MATERIAL FOR THIS TASK
☆ ☆ ☆ ☆

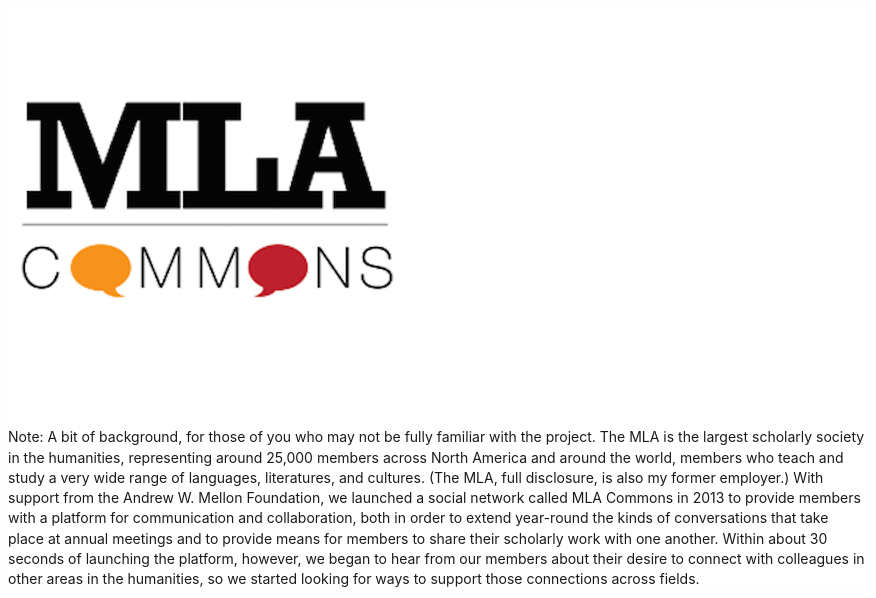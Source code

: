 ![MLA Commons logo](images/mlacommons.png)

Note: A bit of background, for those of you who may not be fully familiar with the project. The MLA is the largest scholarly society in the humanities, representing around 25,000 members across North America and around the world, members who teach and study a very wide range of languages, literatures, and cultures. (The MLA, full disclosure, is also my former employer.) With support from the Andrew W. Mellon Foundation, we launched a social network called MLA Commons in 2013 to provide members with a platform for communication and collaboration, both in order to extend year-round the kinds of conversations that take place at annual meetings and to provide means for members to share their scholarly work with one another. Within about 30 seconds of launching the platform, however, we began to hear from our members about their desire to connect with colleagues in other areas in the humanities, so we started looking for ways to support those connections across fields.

☆ ☆ ☆ ☆

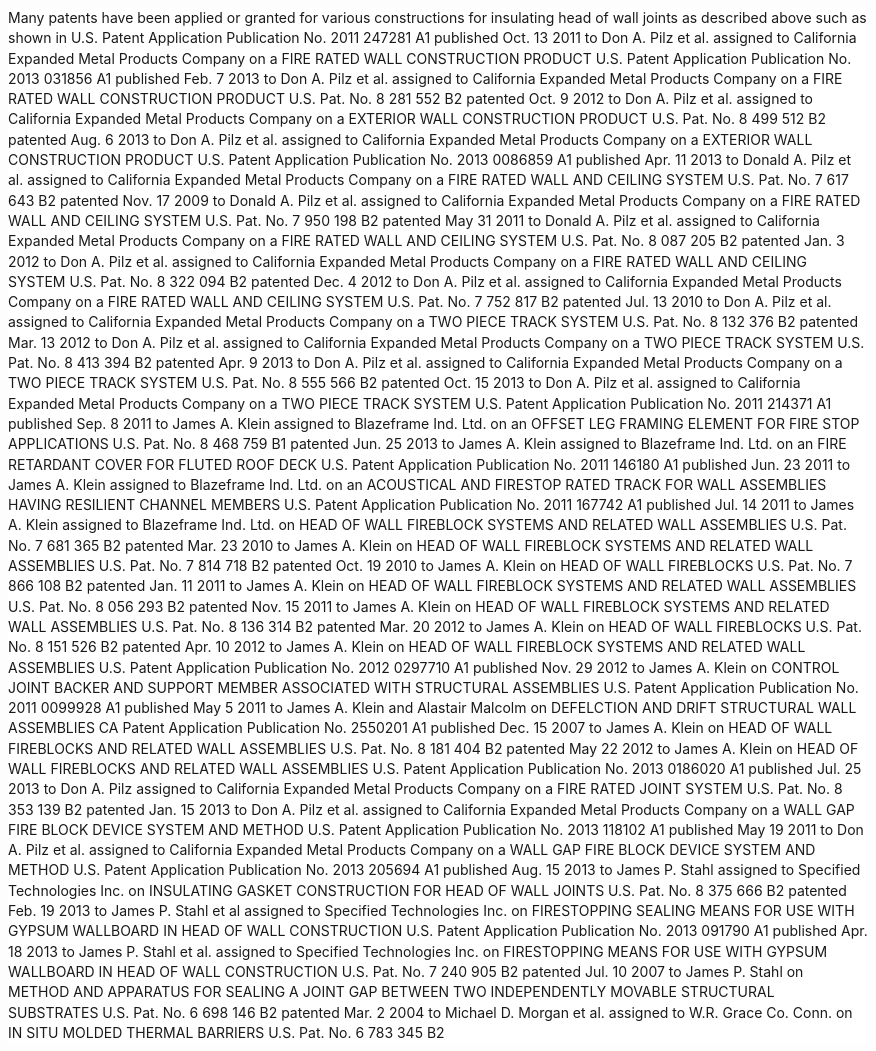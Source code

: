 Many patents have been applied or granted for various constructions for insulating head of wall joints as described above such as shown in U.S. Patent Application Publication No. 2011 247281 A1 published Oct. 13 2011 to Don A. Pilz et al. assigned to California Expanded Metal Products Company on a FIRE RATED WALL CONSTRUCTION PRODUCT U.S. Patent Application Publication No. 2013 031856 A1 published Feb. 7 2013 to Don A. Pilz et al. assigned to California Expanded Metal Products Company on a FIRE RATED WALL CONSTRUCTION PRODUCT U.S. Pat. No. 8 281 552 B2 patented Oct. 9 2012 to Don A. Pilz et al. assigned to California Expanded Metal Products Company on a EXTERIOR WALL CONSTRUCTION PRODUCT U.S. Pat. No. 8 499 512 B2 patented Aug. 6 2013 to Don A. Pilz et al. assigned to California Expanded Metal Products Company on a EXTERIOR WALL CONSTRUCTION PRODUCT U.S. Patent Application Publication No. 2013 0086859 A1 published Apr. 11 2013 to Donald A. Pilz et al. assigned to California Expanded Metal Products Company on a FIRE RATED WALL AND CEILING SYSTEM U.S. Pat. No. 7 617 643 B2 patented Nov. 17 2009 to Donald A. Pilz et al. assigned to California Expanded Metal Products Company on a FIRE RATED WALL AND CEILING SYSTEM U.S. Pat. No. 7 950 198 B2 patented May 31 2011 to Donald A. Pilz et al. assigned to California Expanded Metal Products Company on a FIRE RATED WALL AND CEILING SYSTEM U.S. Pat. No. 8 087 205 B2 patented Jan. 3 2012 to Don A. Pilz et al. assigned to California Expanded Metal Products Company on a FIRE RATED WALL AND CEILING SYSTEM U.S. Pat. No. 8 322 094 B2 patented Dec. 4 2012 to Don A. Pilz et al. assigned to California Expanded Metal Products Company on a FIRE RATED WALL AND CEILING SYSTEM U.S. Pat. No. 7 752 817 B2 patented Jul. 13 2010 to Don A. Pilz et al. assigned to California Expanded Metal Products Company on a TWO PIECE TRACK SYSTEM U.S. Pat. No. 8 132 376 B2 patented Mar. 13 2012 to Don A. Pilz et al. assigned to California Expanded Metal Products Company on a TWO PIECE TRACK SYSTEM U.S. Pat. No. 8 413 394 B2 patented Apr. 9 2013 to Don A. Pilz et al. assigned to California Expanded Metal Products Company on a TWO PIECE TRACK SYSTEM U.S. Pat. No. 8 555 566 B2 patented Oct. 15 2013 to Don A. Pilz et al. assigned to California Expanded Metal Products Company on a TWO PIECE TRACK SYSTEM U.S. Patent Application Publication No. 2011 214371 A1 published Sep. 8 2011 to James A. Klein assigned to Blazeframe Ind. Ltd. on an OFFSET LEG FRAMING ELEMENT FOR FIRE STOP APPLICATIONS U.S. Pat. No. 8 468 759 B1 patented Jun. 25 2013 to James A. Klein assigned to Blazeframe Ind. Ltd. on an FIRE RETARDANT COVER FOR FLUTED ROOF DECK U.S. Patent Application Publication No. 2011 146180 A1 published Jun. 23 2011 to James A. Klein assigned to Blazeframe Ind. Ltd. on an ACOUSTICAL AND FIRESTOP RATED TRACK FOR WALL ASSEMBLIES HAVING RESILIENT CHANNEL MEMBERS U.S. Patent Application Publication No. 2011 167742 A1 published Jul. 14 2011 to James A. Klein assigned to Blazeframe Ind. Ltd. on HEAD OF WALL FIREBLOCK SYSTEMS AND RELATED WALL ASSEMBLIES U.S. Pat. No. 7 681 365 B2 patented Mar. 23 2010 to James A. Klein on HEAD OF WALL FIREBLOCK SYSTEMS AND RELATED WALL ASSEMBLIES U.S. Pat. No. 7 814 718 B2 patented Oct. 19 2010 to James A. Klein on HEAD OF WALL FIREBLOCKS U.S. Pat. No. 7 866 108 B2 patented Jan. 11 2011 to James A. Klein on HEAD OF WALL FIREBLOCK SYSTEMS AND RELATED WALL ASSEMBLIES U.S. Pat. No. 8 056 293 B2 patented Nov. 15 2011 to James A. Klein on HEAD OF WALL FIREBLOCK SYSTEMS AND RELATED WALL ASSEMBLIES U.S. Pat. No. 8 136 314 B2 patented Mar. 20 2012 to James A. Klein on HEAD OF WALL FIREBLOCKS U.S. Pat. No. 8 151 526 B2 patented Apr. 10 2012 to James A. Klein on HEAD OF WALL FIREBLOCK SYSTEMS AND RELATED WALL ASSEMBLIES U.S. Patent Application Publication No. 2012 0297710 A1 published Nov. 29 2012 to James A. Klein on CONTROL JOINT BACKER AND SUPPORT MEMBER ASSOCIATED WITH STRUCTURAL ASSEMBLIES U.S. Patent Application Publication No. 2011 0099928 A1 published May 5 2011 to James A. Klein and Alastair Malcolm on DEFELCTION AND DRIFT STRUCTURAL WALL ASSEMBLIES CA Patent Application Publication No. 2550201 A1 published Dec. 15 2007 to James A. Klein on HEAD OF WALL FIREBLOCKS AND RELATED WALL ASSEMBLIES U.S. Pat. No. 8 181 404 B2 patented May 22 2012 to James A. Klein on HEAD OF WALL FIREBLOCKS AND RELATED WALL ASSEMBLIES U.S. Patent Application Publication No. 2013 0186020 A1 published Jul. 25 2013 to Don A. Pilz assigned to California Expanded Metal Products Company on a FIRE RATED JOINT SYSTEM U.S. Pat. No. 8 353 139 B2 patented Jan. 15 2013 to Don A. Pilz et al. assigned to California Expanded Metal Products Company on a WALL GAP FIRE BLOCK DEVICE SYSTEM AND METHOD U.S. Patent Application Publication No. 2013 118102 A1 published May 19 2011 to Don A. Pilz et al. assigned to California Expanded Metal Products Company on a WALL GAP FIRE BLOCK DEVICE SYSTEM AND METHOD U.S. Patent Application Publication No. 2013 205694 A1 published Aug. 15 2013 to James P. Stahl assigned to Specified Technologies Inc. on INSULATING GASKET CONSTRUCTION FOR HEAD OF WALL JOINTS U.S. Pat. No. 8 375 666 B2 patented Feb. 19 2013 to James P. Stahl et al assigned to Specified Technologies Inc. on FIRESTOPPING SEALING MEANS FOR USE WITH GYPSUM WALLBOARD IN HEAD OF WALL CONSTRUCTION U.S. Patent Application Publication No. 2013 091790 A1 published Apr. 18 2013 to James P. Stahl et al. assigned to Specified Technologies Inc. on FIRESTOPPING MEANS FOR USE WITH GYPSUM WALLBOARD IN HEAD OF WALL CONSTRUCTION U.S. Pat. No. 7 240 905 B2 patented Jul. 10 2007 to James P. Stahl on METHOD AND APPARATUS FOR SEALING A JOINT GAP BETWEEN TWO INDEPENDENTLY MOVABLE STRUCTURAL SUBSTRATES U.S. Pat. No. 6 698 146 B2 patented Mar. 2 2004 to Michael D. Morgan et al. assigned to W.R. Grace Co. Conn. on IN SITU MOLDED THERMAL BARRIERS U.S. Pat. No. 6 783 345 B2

☆ ☆ ☆ ☆

PROBLEM DETAILS
Look through the material and find each line that includes "Commons", then copy it.

OUTPUT OF THE TASK
: ![MLA Commons logo](images/mlacommons.png)
Note: A bit of background, for those of you who may not be fully familiar with the project. The MLA is the largest scholarly society in the humanities, representing around 25,000 members across North America and around the world, members who teach and study a very wide range of languages, literatures, and cultures. (The MLA, full disclosure, is also my former employer.) With support from the Andrew W. Mellon Foundation, we launched a social network called MLA Commons in 2013 to provide members with a platform for communication and collaboration, both in order to extend year-round the kinds of conversations that take place at annual meetings and to provide means for members to share their scholarly work with one another. Within about 30 seconds of launching the platform, however, we began to hear from our members about their desire to connect with colleagues in other areas in the humanities, so we started looking for ways to support those connections across fields.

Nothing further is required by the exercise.